20 for the Next 20: Hawaii’s People to Watch 2018
They have already proven themselves by their accomplishments, intelligence, charisma, leadership and passion, but we expect even more from them in the future. They come from all walks of life, including businesses, nonprofits and education. Learn about the 2018 cohort of the 20 for the Next 20 below.
VP of Finance,
Hawaiian Dredging Construction Co.
By Jeff Hawe
When Ryan Nobriga returned to Hawaiian Dredging Construction in 2012 as VP of finance he felt he would have to prove himself. His colleagues at the state’s largest and oldest general contractor had decades more experience.
“A lot of times it just comes down to working hard. Working smart yeah, but the first step is working hard, because you have to put in effort before you can demonstrate your level of intelligence or competence.” Nobriga described this as a certain type of “grit” he learned as a cross-country runner at Kamehameha Schools, pushing himself to improve.

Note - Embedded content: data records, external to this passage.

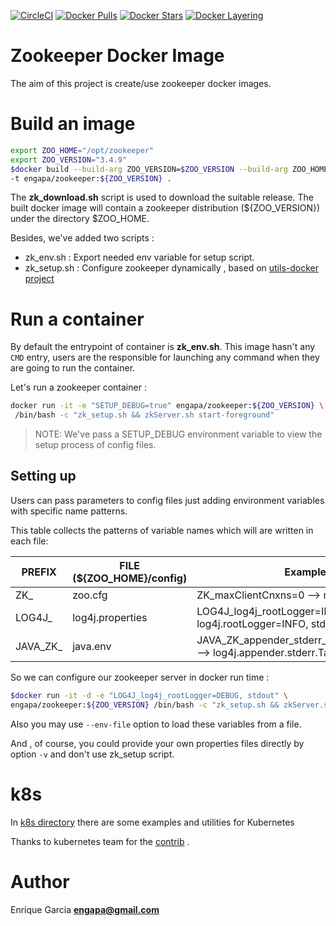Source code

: [![CircleCI](https://circleci.com/gh/engapa/zookeeper/tree/master.svg?style=svg)](https://circleci.com/gh/engapa/zookeeper/tree/master)
[![Docker Pulls](https://img.shields.io/docker/pulls/engapa/zookeeper.svg)](https://hub.docker.com/r/engapa/zookeeper/)
[![Docker Stars](https://img.shields.io/docker/stars/engapa/zookeeper.svg)](https://hub.docker.com/r/engapa/zookeeper/)
[![Docker Layering](https://images.microbadger.com/badges/image/engapa/zookeeper.svg)](https://microbadger.com/images/engapa/zookeeper)
# Zookeeper Docker Image

The aim of this project is create/use zookeeper docker images.

# Build an image

```bash
export ZOO_HOME="/opt/zookeeper"
export ZOO_VERSION="3.4.9"
$docker build --build-arg ZOO_VERSION=$ZOO_VERSION --build-arg ZOO_HOME=$ZOO_HOME \
-t engapa/zookeeper:${ZOO_VERSION} .
```

The **zk_download.sh** script is used to download the suitable release.
The built docker image will contain a zookeeper distribution (${ZOO_VERSION}) under the directory $ZOO_HOME.

Besides, we've added two scripts :

* zk_env.sh : Export needed env variable for setup script.
* zk_setup.sh : Configure zookeeper dynamically , based on [utils-docker project](https://github.com/engapa/utils-docker)

# Run a container

By default the entrypoint of container is **zk_env.sh**.
This image hasn't any `CMD` entry, users are the responsible for launching any command when they are going to run the container.

Let's run a zookeeper container :

```bash
docker run -it -e "SETUP_DEBUG=true" engapa/zookeeper:${ZOO_VERSION} \
 /bin/bash -c "zk_setup.sh && zkServer.sh start-foreground"
```

>NOTE: We've pass a SETUP_DEBUG environment variable to view the setup process of config files.

## Setting up

Users can pass parameters to config files just adding environment variables with specific name patterns.

This table collects the patterns of variable names which will are written in each file:

PREFIX     | FILE (${ZOO_HOME}/config) |         Example
-----------|-----------------------------|-----------------------------
ZK_        | zoo.cfg | ZK_maxClientCnxns=0 --> maxClientCnxns=0
LOG4J_     | log4j.properties |  LOG4J_log4j_rootLogger=INFO, stdout--> log4j.rootLogger=INFO, stdout
JAVA_ZK_   | java.env | JAVA_ZK_appender_stderr_Target=System.err --> log4j.appender.stderr.Target=System.err

So we can configure our zookeeper server in docker run time :

```bash
$docker run -it -d -e "LOG4J_log4j_rootLogger=DEBUG, stdout" \
engapa/zookeeper:${ZOO_VERSION} /bin/bash -c "zk_setup.sh && zkServer.sh start-foreground"
```

Also you may use `--env-file` option to load these variables from a file.

And , of course, you could provide your own properties files directly by option `-v` and don't use zk_setup script.

# k8s

In [k8s directory](k8s) there are some examples and utilities for Kubernetes

Thanks to kubernetes team for the [contrib](https://github.com/kubernetes/contrib/tree/master/statefulsets/zookeeper) .

# Author

Enrique Garcia **engapa@gmail.com**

Nobriga graduated from Boston College in 1999 with a BS in accounting. He returned to Hawaii and gained experience as a CPA at Russell Yamane & Associates on Maui, as a controller at HDCC, and as VP and director of technical services at Pacific Wireless Communications. “These experiences taught me the foundations of business, which allow me to contribute at an upper management level,” he says.

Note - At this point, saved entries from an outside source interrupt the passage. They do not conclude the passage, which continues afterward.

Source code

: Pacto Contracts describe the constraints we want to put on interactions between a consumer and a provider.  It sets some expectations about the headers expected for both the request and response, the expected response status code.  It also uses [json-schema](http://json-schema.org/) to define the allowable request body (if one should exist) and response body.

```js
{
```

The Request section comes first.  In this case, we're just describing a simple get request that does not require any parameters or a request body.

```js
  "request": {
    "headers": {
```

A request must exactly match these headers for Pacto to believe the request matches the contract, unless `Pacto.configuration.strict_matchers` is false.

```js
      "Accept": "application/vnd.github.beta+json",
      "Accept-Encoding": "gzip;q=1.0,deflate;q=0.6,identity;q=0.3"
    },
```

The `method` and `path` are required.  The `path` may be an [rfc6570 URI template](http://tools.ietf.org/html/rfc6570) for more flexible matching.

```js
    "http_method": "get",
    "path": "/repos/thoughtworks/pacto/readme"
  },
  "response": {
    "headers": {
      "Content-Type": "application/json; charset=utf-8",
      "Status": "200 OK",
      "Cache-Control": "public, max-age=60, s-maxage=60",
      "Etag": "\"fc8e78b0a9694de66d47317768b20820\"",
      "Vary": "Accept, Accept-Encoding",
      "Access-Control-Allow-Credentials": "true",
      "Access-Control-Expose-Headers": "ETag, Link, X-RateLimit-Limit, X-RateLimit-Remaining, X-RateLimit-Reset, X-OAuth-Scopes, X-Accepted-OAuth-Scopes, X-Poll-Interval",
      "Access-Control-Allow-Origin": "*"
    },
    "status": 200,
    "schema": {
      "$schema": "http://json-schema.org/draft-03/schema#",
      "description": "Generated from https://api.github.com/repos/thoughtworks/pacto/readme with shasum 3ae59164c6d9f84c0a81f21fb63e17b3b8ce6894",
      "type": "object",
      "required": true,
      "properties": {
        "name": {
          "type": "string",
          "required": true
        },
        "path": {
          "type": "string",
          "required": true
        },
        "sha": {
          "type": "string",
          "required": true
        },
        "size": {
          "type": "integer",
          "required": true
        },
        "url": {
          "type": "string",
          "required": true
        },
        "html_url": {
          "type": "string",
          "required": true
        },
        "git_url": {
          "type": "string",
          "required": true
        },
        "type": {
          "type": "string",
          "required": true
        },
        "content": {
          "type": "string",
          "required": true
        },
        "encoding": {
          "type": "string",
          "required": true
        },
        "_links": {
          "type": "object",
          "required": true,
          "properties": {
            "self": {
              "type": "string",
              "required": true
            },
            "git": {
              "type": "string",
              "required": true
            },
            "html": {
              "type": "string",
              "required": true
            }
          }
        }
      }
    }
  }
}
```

Robert Nobriga, brother to Ryan and CFO of American Savings Bank, says: “He is the type of person that if you tell him he cannot do something … watch what happens. But, he will not run people over or treat people badly to get it done. In business, he has excellent judgment and he is a good leader.”

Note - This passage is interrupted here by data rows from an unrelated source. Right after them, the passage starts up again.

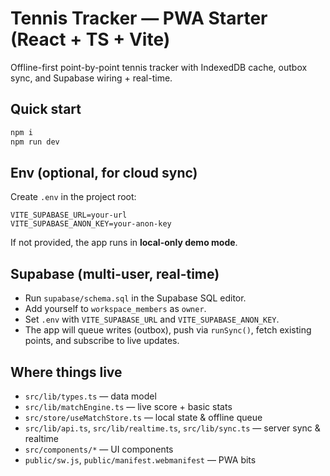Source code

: # Tennis Tracker — PWA Starter (React + TS + Vite)

Offline-first point-by-point tennis tracker with IndexedDB cache, outbox sync, and Supabase wiring + real-time.

## Quick start
```bash
npm i
npm run dev
```

## Env (optional, for cloud sync)
Create `.env` in the project root:
```
VITE_SUPABASE_URL=your-url
VITE_SUPABASE_ANON_KEY=your-anon-key
```
If not provided, the app runs in **local-only demo mode**.

## Supabase (multi-user, real-time)
- Run `supabase/schema.sql` in the Supabase SQL editor.
- Add yourself to `workspace_members` as `owner`.
- Set `.env` with `VITE_SUPABASE_URL` and `VITE_SUPABASE_ANON_KEY`.
- The app will queue writes (outbox), push via `runSync()`, fetch existing points, and subscribe to live updates.

## Where things live
- `src/lib/types.ts` — data model
- `src/lib/matchEngine.ts` — live score + basic stats
- `src/store/useMatchStore.ts` — local state & offline queue
- `src/lib/api.ts`, `src/lib/realtime.ts`, `src/lib/sync.ts` — server sync & realtime
- `src/components/*` — UI components
- `public/sw.js`, `public/manifest.webmanifest` — PWA bits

As president of the Construction Financial Management Association Honolulu chapter and a finance committee member for the General Contractors Association, Ryan Nobriga helps guide Hawaii’s construction industry.
He also serves as treasurer for Marimed Foundation, which offers ocean and land-based experiences that empower youth and families. “I can identify with those kids … so (I look at) how do we provide the programs to give these kids opportunities?”
Raised on Maui by a single mother, Nobriga navigated a challenging youth. “In the environment we grew up in,” says his brother, “he could have easily succumbed to the hurdles that were in front of him like many we knew did. Instead, he blasted through them by working hard, being resilient and focusing on the opportunities that could launch him forward in life.”
“The great thing about Hawaii is it’s the most beautiful place on the planet,” says Ryan Nobriga. “The challenging thing about Hawaii is growth is inevitable. As an individual, a local boy, Hawaiian, I think my role is in ensuring HDCC’s contributions are done in the right way.”